[23 Aug 2020, Timothy A. Gonsalves] Sensor spots removal, for Nikon photographers

Dust on the sensor is the bugbear of DSLRs. When changing a lens or even when a lens is zooming or focusing, it is very easy for a few tiny dust particles to sneak in. All DSLRs have a Sensor Clean function, but this is only partially effective. Professional cleaning of the sensor by a competent camera repair shop requires sending the camera to a nearby big city and costs thousands of rupees.

I had been using the Spot Removal tool in Lightroom or Darktable to manually remove the more obvious spots from images. This is tedious. Recently, I learnt how to remove all sensor dust spots from an image in one stroke. This works for most Nikon DSLRs.

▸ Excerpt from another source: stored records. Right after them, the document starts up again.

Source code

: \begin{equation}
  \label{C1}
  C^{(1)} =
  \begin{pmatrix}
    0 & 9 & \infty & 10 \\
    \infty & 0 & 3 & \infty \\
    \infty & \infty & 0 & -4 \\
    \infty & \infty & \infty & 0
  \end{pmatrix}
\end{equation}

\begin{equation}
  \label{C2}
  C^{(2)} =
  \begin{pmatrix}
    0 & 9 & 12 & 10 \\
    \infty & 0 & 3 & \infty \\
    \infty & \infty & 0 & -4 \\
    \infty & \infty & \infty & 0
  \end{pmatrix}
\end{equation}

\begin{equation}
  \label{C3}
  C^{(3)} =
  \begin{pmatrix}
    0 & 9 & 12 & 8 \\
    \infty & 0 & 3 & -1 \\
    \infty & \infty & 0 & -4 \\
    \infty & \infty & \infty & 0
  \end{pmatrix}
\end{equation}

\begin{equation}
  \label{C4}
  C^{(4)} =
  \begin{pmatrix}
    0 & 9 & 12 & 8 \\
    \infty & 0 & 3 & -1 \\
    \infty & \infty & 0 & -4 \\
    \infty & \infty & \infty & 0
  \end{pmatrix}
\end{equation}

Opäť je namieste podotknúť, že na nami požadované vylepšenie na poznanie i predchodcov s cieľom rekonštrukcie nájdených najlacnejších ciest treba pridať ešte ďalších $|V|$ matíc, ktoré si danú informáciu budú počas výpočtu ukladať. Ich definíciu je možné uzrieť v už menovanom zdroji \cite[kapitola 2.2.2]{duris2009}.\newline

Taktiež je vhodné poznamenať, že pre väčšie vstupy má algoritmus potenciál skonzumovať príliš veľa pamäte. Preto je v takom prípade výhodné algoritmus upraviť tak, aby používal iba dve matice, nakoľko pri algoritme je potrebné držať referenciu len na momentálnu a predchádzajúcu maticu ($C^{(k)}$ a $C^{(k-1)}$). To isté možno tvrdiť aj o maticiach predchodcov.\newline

  1. In the Settings Menu, click "Image Dust Off Ref Photo"

  2. Aim the camera at a plain white sheet or wall in good light and release the shutter

  3. The camera stores a DSC0xxxx.NDF file -- this is a RAW file that contains only the sensor spots in a proprietary format! It cannot be viewed.

  4. Download Nikon's Capture NX-D -- this is now free. It allows you to apply many camera settings on a RAW image post-facto.

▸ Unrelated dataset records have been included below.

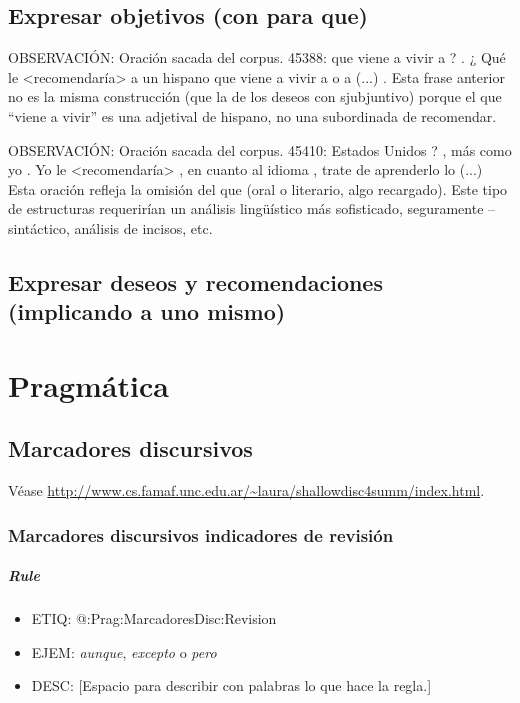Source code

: \documentclass[11pt]{report}
\begin{document}
\section{Expresar objetivos (con para que)}
OBSERVACIÓN: Oración sacada del corpus. 45388:  que viene a vivir a ? . ¿ Qué le <recomendaría> a un hispano que viene a vivir a o a (...) . Esta frase anterior no es la misma construcción (que la de los deseos con sjubjuntivo) porque el que ``viene a vivir'' es una adjetival de hispano, no una subordinada de recomendar.

OBSERVACIÓN:  Oración sacada del corpus. 45410:  Estados Unidos ? , más como yo . Yo le <recomendaría> , en cuanto al idioma , trate de aprenderlo lo (...) Esta oración refleja la omisión del que (oral o literario, algo recargado). Este tipo de estructuras requerirían un análisis lingüístico más sofisticado, seguramente -- sintáctico, análisis de incisos, etc.

\section{Expresar deseos y recomendaciones (implicando a uno mismo)}
\chapter{Pragmática}
\section{Marcadores discursivos}
Véase \url{http://www.cs.famaf.unc.edu.ar/~laura/shallowdisc4summ/index.html}.

\subsection{Marcadores discursivos indicadores de revisión}
\paragraph*{Rule}
\begin{itemize}
\item ETIQ: @:Prag:MarcadoresDisc:Revision
\item EJEM: \emph{aunque}, \emph{excepto} o \emph{pero}
\item DESC: [Espacio para describir con palabras lo que hace la regla.]
\end{itemize}
\end{document}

  5. In Capture NX-D, open any .NEF file that was shot after the .NDF dust off reference photo was saved

  6. In the Edit panel, scroll to the Image Dust Off check box. If it is greyed out, click on "Change ..." below it and select the folder with the .NDF photo.

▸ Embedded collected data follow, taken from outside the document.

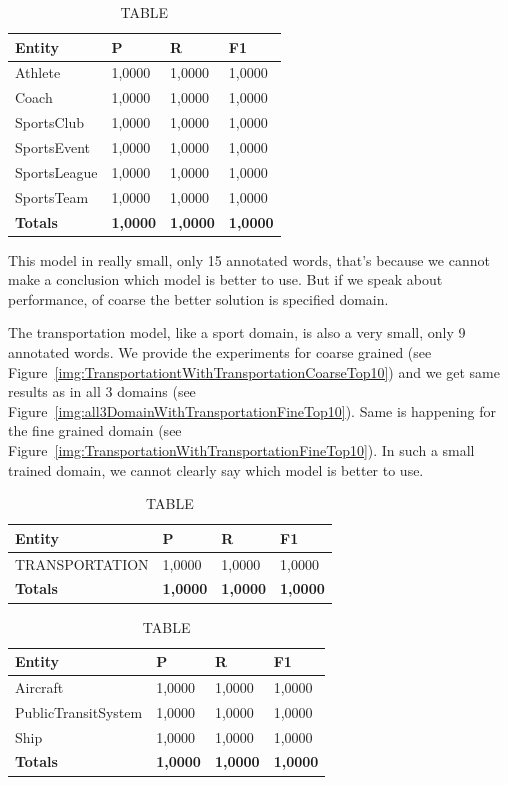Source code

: \documentclass[thesis=M,english]{FITthesis}[2018/05/30]
\begin{document}
	\begin{table}[H]\centering
		\caption{TABLE}
		\label{}
		\begin{tabular}{|l|l|l|l|}
			\hline {\textbf{Entity}} & {\textbf{P}} & {\textbf{R}} & {\textbf{F1}}\\\hline
				Athlete & 1,0000 & 1,0000 & 1,0000\\
				Coach & 1,0000 & 1,0000 & 1,0000\\
				SportsClub & 1,0000 & 1,0000 & 1,0000\\
				SportsEvent & 1,0000 & 1,0000 & 1,0000\\
				SportsLeague & 1,0000 & 1,0000 & 1,0000\\
				SportsTeam & 1,0000 & 1,0000 & 1,0000\\\hline
				\textbf{Totals} & \textbf{1,0000} & \textbf{1,0000} & \textbf{1,0000}\\\hline
		\end{tabular}
	\end{table}	

	This model in really small, only 15 annotated words, that's because we cannot make a conclusion which model is better to use. But if we speak about performance, of coarse the better solution is specified domain.	
	
	The transportation model, like a sport domain, is also a very small, only 9 annotated words. We provide the experiments for coarse grained (see Figure~\ref{img:TransportationtWithTransportationCoarseTop10}) and we get same results as in all 3 domains (see Figure~\ref{img:all3DomainWithTransportationFineTop10}). Same is happening for the fine grained domain (see Figure~\ref{img:TransportationWithTransportationFineTop10}). In such a small trained domain, we cannot clearly say which model is better to use.
	\begin{table}[H]\centering
		\caption{TABLE}
		\label{}
		\begin{tabular}{|l|l|l|l|}
			\hline {\textbf{Entity}} & {\textbf{P}} & {\textbf{R}} & {\textbf{F1}}\\\hline
				TRANSPORTATION & 1,0000 & 1,0000 & 1,0000\\\hline
				\textbf{Totals} & \textbf{1,0000} & \textbf{1,0000} & \textbf{1,0000}\\\hline
		\end{tabular}
	\end{table}

	\begin{table}[H]\centering
		\caption{TABLE}
		\label{}
		\begin{tabular}{|l|l|l|l|}
			\hline {\textbf{Entity}} & {\textbf{P}} & {\textbf{R}} & {\textbf{F1}}\\\hline
				Aircraft & 1,0000 & 1,0000 & 1,0000\\
				PublicTransitSystem & 1,0000 & 1,0000 & 1,0000\\
				Ship & 1,0000 & 1,0000 & 1,0000\\\hline
				\textbf{Totals} & \textbf{1,0000} & \textbf{1,0000} & \textbf{1,0000}\\\hline
		\end{tabular}
	\end{table}
	
\end{document}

  7. Now check the Image Dust Off box -- in a second or two, all the annoying sensor spots will disappear! If the result is not acceptable, uncheck the box and the spots will reappear.

  8. Convert the .NEF to a suitable format for further processing.

Sample images before and after dust off are shown in the Table below. Note the spots in the lower left quadrant in the original. In the nospots image, the spots are almost completely gone. A couple of spots in the leaves have changed to an incorrect colour -- these need to be manually corrected.

Original with dust spots

Dust off by Capture NX-D

Right-click to view the image




One catch is that you have to shoot RAW images for Capture NX-D to do its trick. I set my D7200 to save RAW+JPEG Fine. Normally, I import the .JPG into LightRoom or DarkTable for classifying, minor editing, creating slideshows, etc. I save the .NEF (RAW) images in cloud.iitmandi and on a USB disk, then mostly forget about them.

Occasionally, if I find a good image with sensor spots, I load the .NEF into Capture NX-D, remove the sensor spots, save as a 16-bit .TIF, import into LR or DT and replace the .JPG.

Notes:

  1. It is advisable to use Settings>Clean Sensor regularly. Take an Image Dust Off Ref Photo after every time you clean the sensor.

  2. If the light is insufficient or the sheet of paper is not sufficiently white, the camera may refuse to take a Dust Off Ref photo. The camera sets the focus to infinity so that any dirt on the lens is blurred and does not cause spots on the reference photo.

  3. Capture NX-D will only use a .NDF that was shot before the .NEF that you wish to process. I tried to fool it by editing the EXIF data using exiftool, but without success.